(RHSA-2020:4676) Moderate: virt:rhel and virt-devel:rhel security, bug fix, and enhancement update

Kernel-based Virtual Machine (KVM) offers a full virtualization solution for Linux on numerous hardware platforms. The virt:rhel module contains packages which provide user-space components used to run virtual machines using KVM. The packages also provide APIs for managing and interacting with the virtualized systems.

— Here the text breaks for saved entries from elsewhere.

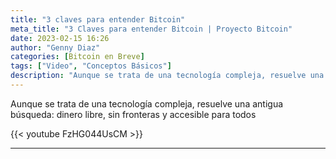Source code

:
 ```yaml
---
title: "3 claves para entender Bitcoin"
meta_title: "3 Claves para entender Bitcoin | Proyecto Bitcoin"
date: 2023-02-15 16:26
author: "Genny Diaz"
categories: [Bitcoin en Breve]
tags: ["Video", "Conceptos Básicos"]
description: "Aunque se trata de una tecnología compleja, resuelve una antigua búsqueda: dinero libre, sin fronteras y accesible para todos"
---
```


Aunque se trata de una tecnología compleja, resuelve una antigua búsqueda: dinero libre, sin fronteras y accesible para todos

{{< youtube FzHG044UsCM >}}

<hr>
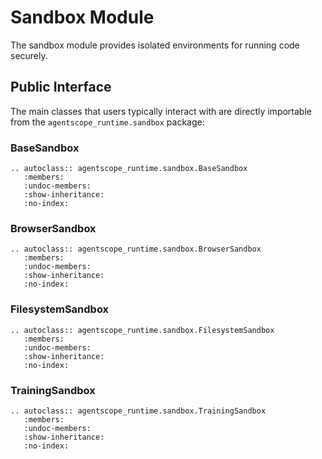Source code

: # Sandbox Module

The sandbox module provides isolated environments for running code securely.

## Public Interface

The main classes that users typically interact with are directly importable from the `agentscope_runtime.sandbox` package:

### BaseSandbox
```{eval-rst}
.. autoclass:: agentscope_runtime.sandbox.BaseSandbox
   :members:
   :undoc-members:
   :show-inheritance:
   :no-index:
```

### BrowserSandbox
```{eval-rst}
.. autoclass:: agentscope_runtime.sandbox.BrowserSandbox
   :members:
   :undoc-members:
   :show-inheritance:
   :no-index:
```

### FilesystemSandbox
```{eval-rst}
.. autoclass:: agentscope_runtime.sandbox.FilesystemSandbox
   :members:
   :undoc-members:
   :show-inheritance:
   :no-index:
```

### TrainingSandbox
```{eval-rst}
.. autoclass:: agentscope_runtime.sandbox.TrainingSandbox
   :members:
   :undoc-members:
   :show-inheritance:
   :no-index:
```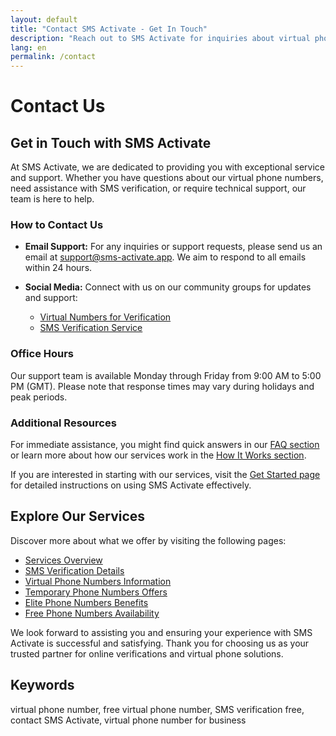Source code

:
 ```yaml
---
layout: default
title: "Contact SMS Activate - Get In Touch"
description: "Reach out to SMS Activate for inquiries about virtual phone numbers, SMS verification services, and more."
lang: en
permalink: /contact
---
```


# Contact Us

## Get in Touch with SMS Activate

At SMS Activate, we are dedicated to providing you with exceptional service and support. Whether you have questions about our virtual phone numbers, need assistance with SMS verification, or require technical support, our team is here to help.

### How to Contact Us

- **Email Support:** For any inquiries or support requests, please send us an email at [support@sms-activate.app](mailto:support@sms-activate.app). We aim to respond to all emails within 24 hours.

- **Social Media:** Connect with us on our community groups for updates and support:
  - [Virtual Numbers for Verification](https://t.me/VirtualNumbersForVerification)
  - [SMS Verification Service](https://t.me/SmsVerificationService)

### Office Hours

Our support team is available Monday through Friday from 9:00 AM to 5:00 PM (GMT). Please note that response times may vary during holidays and peak periods.

### Additional Resources

For immediate assistance, you might find quick answers in our [FAQ section](/faq) or learn more about how our services work in the [How It Works section](/how-it-works).

If you are interested in starting with our services, visit the [Get Started page](/get-started) for detailed instructions on using SMS Activate effectively.

## Explore Our Services

Discover more about what we offer by visiting the following pages:

- [Services Overview](/services)
- [SMS Verification Details](/sms-verification)
- [Virtual Phone Numbers Information](/virtual-phone-numbers)
- [Temporary Phone Numbers Offers](/temporary-phone-numbers)
- [Elite Phone Numbers Benefits](/elite-phone-numbers)
- [Free Phone Numbers Availability](/free-phone-numbers)

We look forward to assisting you and ensuring your experience with SMS Activate is successful and satisfying. Thank you for choosing us as your trusted partner for online verifications and virtual phone solutions.

## Keywords

virtual phone number, free virtual phone number, SMS verification free, contact SMS Activate, virtual phone number for business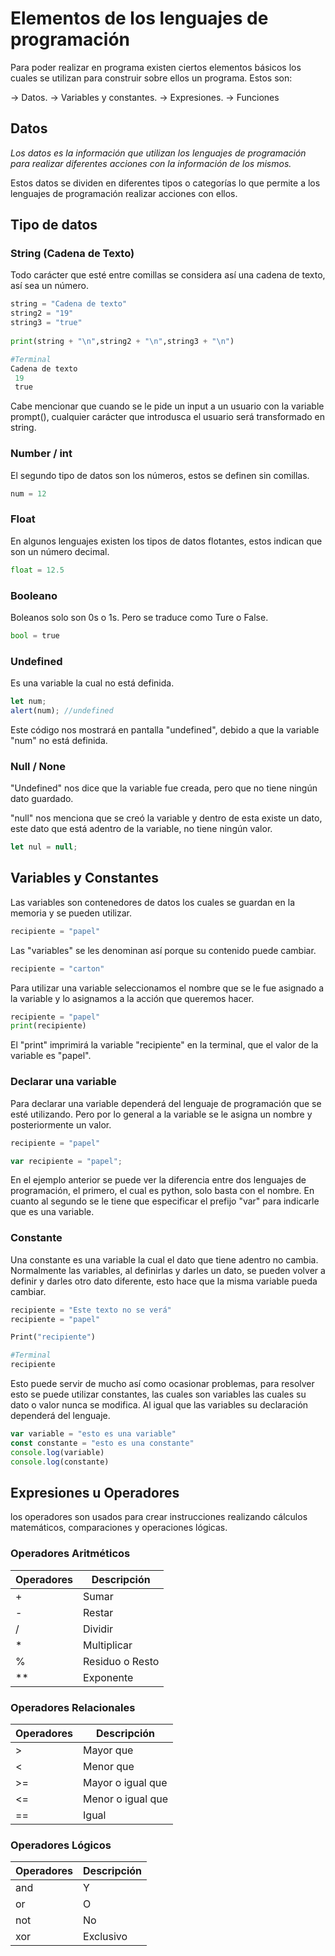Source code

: # Elementos de los lenguajes de programación



Para poder realizar en programa existen ciertos elementos básicos los cuales se utilizan para construir sobre ellos un programa. Estos son:

   → Datos. 
   → Variables y constantes.
   → Expresiones.
   → Funciones



## Datos

*Los datos es la información que utilizan los lenguajes de programación para realizar diferentes acciones con la información de los mismos.*

Estos datos se dividen en diferentes tipos o categorías lo que permite a los lenguajes de programación realizar acciones con ellos.



## Tipo de datos



### String (Cadena de Texto)

Todo carácter que esté entre comillas se considera así una cadena de texto, así sea un número.

```python
string = "Cadena de texto"
string2 = "19"
string3 = "true"
 
print(string + "\n",string2 + "\n",string3 + "\n")  

#Terminal
Cadena de texto
 19
 true
```

Cabe mencionar que cuando se le pide un input a un usuario con la variable prompt(), cualquier carácter que introdusca el usuario será transformado en string.



### Number / int

El segundo tipo de datos son los números, estos se definen sin comillas.

```python
num = 12
```



### Float

En algunos lenguajes existen los tipos de datos flotantes, estos indican que son un número decimal.

```python
float = 12.5
```



### Booleano

Boleanos solo son 0s o 1s. Pero se traduce como Ture o False.

```python
bool = true
```



### Undefined

Es una variable la cual no está definida.

```javascript
let num;
alert(num); //undefined
```

Este código nos mostrará en pantalla "undefined", debido a que la variable "num" no está definida.



### Null / None

"Undefined" nos dice que la variable fue creada, pero que no tiene ningún dato guardado.

"null" nos menciona que se creó la variable y dentro de esta existe un dato, este dato que está adentro de la variable, no tiene ningún valor.

```javascript
let nul = null;
```





## Variables y Constantes

Las variables son contenedores de datos los cuales se guardan en la memoria y se pueden utilizar.

```python
recipiente = "papel"
```

Las "variables" se les denominan así porque su contenido puede cambiar.

```python
recipiente = "carton"
```

Para utilizar una variable seleccionamos el nombre que se le fue asignado a la variable y lo asignamos a la acción que queremos hacer.

```python
recipiente = "papel"
print(recipiente)
```

El "print" imprimirá la variable "recipiente" en la terminal, que el valor de la variable es "papel".



### Declarar una variable

Para declarar una variable dependerá del lenguaje de programación que se esté utilizando. Pero por lo general a la variable se le asigna un nombre y posteriormente un valor.

```python
recipiente = "papel"
```

```javascript
var recipiente = "papel";
```

En el ejemplo anterior se puede ver la diferencia entre dos lenguajes de programación, el primero, el cual es python, solo basta con el nombre. En cuanto al segundo se le tiene que especificar el prefijo "var" para indicarle que es una variable.



### Constante

Una constante es una variable la cual el dato que tiene adentro no cambia. Normalmente las variables, al definirlas y darles un dato, se pueden volver a definir y darles otro dato diferente, esto hace que la misma variable pueda cambiar.

```python
recipiente = "Este texto no se verá"
recipiente = "papel"

Print("recipiente")

#Terminal
recipiente
```



Esto puede servir de mucho así como ocasionar problemas, para resolver esto se puede utilizar constantes, las cuales son variables las cuales su dato o valor nunca se modifica. Al igual que las variables su declaración dependerá del lenguaje.



```javascript
var variable = "esto es una variable"
const constante = "esto es una constante"
console.log(variable)
console.log(constante)
```





## Expresiones u Operadores

los operadores son usados para crear instrucciones realizando cálculos matemáticos, comparaciones y operaciones lógicas.

### Operadores Aritméticos

| Operadores | Descripción     |
| ---------- | --------------- |
| +          | Sumar           |
| -          | Restar          |
| /          | Dividir         |
| *          | Multiplicar     |
| %          | Residuo o Resto |
| **         | Exponente       |



### Operadores Relacionales

| Operadores | Descripción       |
| ---------- | ----------------- |
| >          | Mayor que         |
| <          | Menor que         |
| >=         | Mayor o igual que |
| <=         | Menor o igual que |
| ==         | Igual             |



### Operadores Lógicos

| Operadores | Descripción |
| ---------- | ----------- |
| and        | Y           |
| or         | O           |
| not        | No          |
| xor        | Exclusivo   |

The following packages have been upgraded to a later upstream version: hivex (1.3.18), libguestfs (1.40.2), libguestfs-winsupport (8.2), libvirt (6.0.0), libvirt-dbus (1.3.0), libvirt-python (6.0.0), nbdkit (1.16.2), perl-Sys-Virt (6.0.0), qemu-kvm (4.2.0), seabios (1.13.0), SLOF (20191022). (BZ#1810193, BZ#1844296)

Security Fix(es):

• libvirt: leak of /dev/mapper/control into QEMU guests (CVE-2020-14339)

• QEMU: Slirp: use-after-free during packet reassembly (CVE-2019-15890)

• libvirt: Potential DoS by holding a monitor job while querying QEMU guest-agent (CVE-2019-20485)

• QEMU: slirp: use-after-free in ip_reass() function in ip_input.c (CVE-2020-1983)

• libvirt: Potential denial of service via active pool without target path (CVE-2020-10703)

• libvirt: leak of sensitive cookie information via dumpxml (CVE-2020-14301)

For more details about the security issue(s), including the impact, a CVSS score, acknowledgments, and other related information, refer to the CVE page(s) listed in the References section.

Additional Changes:

For detailed information on changes in this release, see the Red Hat Enterprise Linux 8.3 Release Notes linked from the References section.